------ Data for review ------

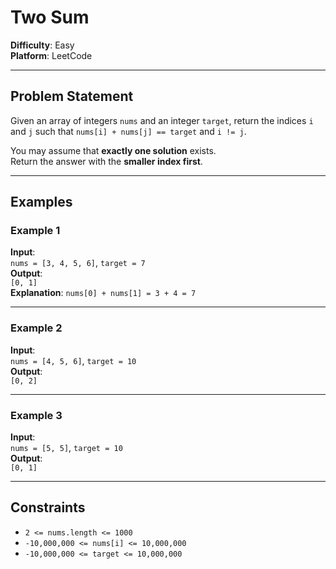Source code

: # Two Sum

**Difficulty**: Easy  
**Platform**: LeetCode

---

## Problem Statement

Given an array of integers `nums` and an integer `target`, return the indices `i` and `j` such that `nums[i] + nums[j] == target` and `i != j`.

You may assume that **exactly one solution** exists.  
Return the answer with the **smaller index first**.

---

## Examples

### Example 1

**Input**:  
`nums = [3, 4, 5, 6]`, `target = 7`  
**Output**:  
`[0, 1]`  
**Explanation**: `nums[0] + nums[1] = 3 + 4 = 7`

---

### Example 2

**Input**:  
`nums = [4, 5, 6]`, `target = 10`  
**Output**:  
`[0, 2]`

---

### Example 3

**Input**:  
`nums = [5, 5]`, `target = 10`  
**Output**:  
`[0, 1]`

---

## Constraints

- `2 <= nums.length <= 1000`
- `-10,000,000 <= nums[i] <= 10,000,000`
- `-10,000,000 <= target <= 10,000,000`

------

Assignment:
Write out only what runs from the line holding "Given an array" through the last line of the records, exactly as shown.

Response to the task:
Given an array of integers `nums` and an integer `target`, return the indices `i` and `j` such that `nums[i] + nums[j] == target` and `i != j`.

You may assume that **exactly one solution** exists.  
Return the answer with the **smaller index first**.

---

## Examples

### Example 1

**Input**:  
`nums = [3, 4, 5, 6]`, `target = 7`  
**Output**:  
`[0, 1]`  
**Explanation**: `nums[0] + nums[1] = 3 + 4 = 7`

---

### Example 2

**Input**:  
`nums = [4, 5, 6]`, `target = 10`  
**Output**:  
`[0, 2]`

---

### Example 3

**Input**:  
`nums = [5, 5]`, `target = 10`  
**Output**:  
`[0, 1]`

---

## Constraints

- `2 <= nums.length <= 1000`
- `-10,000,000 <= nums[i] <= 10,000,000`
- `-10,000,000 <= target <= 10,000,000`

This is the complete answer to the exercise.